Aim of the task: Every line of the data is to be transcribed as it stands.

Data for processing:
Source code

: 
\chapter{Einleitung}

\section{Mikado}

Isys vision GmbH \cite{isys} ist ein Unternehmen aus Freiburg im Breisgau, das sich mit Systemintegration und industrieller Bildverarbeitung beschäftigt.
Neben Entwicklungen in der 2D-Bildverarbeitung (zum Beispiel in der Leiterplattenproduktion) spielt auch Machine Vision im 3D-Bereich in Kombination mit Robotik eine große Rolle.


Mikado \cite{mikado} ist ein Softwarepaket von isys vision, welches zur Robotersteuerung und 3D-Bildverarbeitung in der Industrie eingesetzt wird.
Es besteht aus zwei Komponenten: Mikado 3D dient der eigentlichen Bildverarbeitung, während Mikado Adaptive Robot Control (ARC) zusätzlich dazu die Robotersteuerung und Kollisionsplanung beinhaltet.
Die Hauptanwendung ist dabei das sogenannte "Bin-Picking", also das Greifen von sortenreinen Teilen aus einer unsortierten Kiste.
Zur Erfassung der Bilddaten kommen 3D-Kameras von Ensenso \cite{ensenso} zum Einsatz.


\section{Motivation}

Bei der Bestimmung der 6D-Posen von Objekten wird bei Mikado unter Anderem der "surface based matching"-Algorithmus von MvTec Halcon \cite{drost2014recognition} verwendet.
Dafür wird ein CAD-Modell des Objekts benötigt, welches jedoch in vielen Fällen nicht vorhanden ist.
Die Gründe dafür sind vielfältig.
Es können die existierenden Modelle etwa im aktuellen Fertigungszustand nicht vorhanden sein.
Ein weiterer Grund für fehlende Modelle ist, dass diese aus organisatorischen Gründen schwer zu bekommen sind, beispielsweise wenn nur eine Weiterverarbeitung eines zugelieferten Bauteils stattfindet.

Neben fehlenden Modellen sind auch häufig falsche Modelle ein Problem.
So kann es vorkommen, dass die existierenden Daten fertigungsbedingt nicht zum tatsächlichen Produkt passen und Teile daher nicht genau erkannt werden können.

Output of the exercise:
Source code

: 
\chapter{Einleitung}

\section{Mikado}

Isys vision GmbH \cite{isys} ist ein Unternehmen aus Freiburg im Breisgau, das sich mit Systemintegration und industrieller Bildverarbeitung beschäftigt.
Neben Entwicklungen in der 2D-Bildverarbeitung (zum Beispiel in der Leiterplattenproduktion) spielt auch Machine Vision im 3D-Bereich in Kombination mit Robotik eine große Rolle.


Mikado \cite{mikado} ist ein Softwarepaket von isys vision, welches zur Robotersteuerung und 3D-Bildverarbeitung in der Industrie eingesetzt wird.
Es besteht aus zwei Komponenten: Mikado 3D dient der eigentlichen Bildverarbeitung, während Mikado Adaptive Robot Control (ARC) zusätzlich dazu die Robotersteuerung und Kollisionsplanung beinhaltet.
Die Hauptanwendung ist dabei das sogenannte "Bin-Picking", also das Greifen von sortenreinen Teilen aus einer unsortierten Kiste.
Zur Erfassung der Bilddaten kommen 3D-Kameras von Ensenso \cite{ensenso} zum Einsatz.


\section{Motivation}

Bei der Bestimmung der 6D-Posen von Objekten wird bei Mikado unter Anderem der "surface based matching"-Algorithmus von MvTec Halcon \cite{drost2014recognition} verwendet.
Dafür wird ein CAD-Modell des Objekts benötigt, welches jedoch in vielen Fällen nicht vorhanden ist.
Die Gründe dafür sind vielfältig.
Es können die existierenden Modelle etwa im aktuellen Fertigungszustand nicht vorhanden sein.
Ein weiterer Grund für fehlende Modelle ist, dass diese aus organisatorischen Gründen schwer zu bekommen sind, beispielsweise wenn nur eine Weiterverarbeitung eines zugelieferten Bauteils stattfindet.

Neben fehlenden Modellen sind auch häufig falsche Modelle ein Problem.
So kann es vorkommen, dass die existierenden Daten fertigungsbedingt nicht zum tatsächlichen Produkt passen und Teile daher nicht genau erkannt werden können.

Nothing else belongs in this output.